For a half-vampire/half-werewolf to be dismissive of any supernatural entity might seem strange, but the fact was zombies didn’t exist. Not in the Romero Night of the Living Dead sense anyway. The dead did not rise up of their own volition and feed on the flesh of the living. It was one hundred percent impossible.
“Hey, don’t shoot the messenger. I didn’t believe it either. But I’ve got literally thousands of bodies blocking the Midtown Bridge, the Brooklyn Bridge and every other goddamn exit out of this town aside from the one you’re parked in front of. You understand me. Bodies. And they’re walking.”
I wanted to reiterate the impossibility of a zombie invasion, but this guy didn’t sound like the type to make up stories.
“When did it happen?”
“Most of this is just in the last two hours.”
“Two hours?” So this had only begun as our plane was coming in to land. How could an entire city fall apart in two hours? “Is there some sort of plan?”

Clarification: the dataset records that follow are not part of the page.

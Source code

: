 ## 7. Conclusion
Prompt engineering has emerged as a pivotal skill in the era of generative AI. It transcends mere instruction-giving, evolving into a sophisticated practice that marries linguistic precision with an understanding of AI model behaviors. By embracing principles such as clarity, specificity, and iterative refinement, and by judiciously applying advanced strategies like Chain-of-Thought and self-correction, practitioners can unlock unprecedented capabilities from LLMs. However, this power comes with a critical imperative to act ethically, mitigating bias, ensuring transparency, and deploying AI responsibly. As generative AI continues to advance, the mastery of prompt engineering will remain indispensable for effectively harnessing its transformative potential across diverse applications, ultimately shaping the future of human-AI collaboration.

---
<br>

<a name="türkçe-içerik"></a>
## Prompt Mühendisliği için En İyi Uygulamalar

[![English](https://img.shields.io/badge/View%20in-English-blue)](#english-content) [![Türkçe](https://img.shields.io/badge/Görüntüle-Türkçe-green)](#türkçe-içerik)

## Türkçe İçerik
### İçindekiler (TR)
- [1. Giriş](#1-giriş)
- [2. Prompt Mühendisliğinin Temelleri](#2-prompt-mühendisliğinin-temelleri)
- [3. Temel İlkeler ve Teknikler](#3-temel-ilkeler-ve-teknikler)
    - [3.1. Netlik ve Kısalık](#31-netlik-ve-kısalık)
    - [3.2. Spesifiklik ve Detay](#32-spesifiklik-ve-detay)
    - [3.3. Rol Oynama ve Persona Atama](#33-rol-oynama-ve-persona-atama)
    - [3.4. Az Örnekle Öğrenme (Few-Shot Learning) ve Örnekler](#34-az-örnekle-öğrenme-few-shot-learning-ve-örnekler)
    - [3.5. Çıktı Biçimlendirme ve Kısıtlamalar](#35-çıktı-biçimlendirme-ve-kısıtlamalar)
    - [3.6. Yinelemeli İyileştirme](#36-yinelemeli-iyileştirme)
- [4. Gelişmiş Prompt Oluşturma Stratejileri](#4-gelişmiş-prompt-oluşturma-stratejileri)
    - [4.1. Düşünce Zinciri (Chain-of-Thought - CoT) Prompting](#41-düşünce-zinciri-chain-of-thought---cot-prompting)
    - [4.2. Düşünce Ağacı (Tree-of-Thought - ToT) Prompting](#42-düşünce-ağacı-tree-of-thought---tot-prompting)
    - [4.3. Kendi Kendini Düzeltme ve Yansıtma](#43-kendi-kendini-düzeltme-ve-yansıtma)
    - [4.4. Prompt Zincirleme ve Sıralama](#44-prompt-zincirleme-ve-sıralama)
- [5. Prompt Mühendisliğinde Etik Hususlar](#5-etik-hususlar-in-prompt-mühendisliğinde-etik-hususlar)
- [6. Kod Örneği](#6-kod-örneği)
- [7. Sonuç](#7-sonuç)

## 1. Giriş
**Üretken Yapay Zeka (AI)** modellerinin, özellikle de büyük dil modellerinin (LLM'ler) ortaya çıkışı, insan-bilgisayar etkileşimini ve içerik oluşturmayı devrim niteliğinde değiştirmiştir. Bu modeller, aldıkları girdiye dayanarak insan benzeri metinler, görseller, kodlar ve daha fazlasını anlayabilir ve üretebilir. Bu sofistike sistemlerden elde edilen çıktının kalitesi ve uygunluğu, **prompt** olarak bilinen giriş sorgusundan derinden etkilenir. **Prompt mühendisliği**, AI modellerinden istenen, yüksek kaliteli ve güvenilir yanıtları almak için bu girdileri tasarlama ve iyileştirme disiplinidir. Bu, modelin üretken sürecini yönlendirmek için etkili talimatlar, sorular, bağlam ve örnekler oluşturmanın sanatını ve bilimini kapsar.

“Yeah. Don’t fucking die.”
Static reigned on the radio, and I glanced to my friends, wondering if they found this entire thing half as mind-boggling as I did.
“Zombies?” Genie asked.
“Evidently.”
Holden snorted. “There’s no such thing.”
“Says the vampire,” Desmond countered.
“No, he’s right,” I said. “Zombies aren’t real. There has to be another explanation for what’s happening.”
“The dead have risen, and they’ve invaded New York. It’s a pretty clear-cut explanation,” Genie answered. “We really should go.”
“No.” I got out of the cruiser, wondering if I shouldn’t wait for more details, but it didn’t sound like my cop buddy was coming back. “There’s more going on here, and we need to figure out what it is. The dead don’t rise on their own.”
“Your plan is still to get to Keaty’s? You think he’ll even be there?” Desmond asked.
“Keaty has a frigging fallout shelter built inside his brownstone. He’s prepared for the actual apocalypse. If there’s anywhere we should go first, that’s it.” I checked my guns again to remind myself I had them. “The isn’t like The Walking Dead, okay? Their bites won’t turn you into monsters, but don’t think that means you won’t
get bitten. I don’t know what these things are, but they managed to take over the city in two hours. We have to be careful. And remember—they’re dead. Don’t feel bad about whatever it is you need to do to them. Do not hesitate. Understand?”
Genie gave a tight nod.
“I don’t like this,” Holden added.
“What’s to like?” I checked the car one last time, and since no one seemed to be abandoning ship, I reclaimed my keys and locked the doors. If we managed to make it through this whole ordeal in one piece, I liked to think the car might still be here waiting when it all blew over. Though it wasn’t like we’d get the rental deposit back.
I knew it was a long shot, but I was no stranger to those. Sometimes things went in my favor.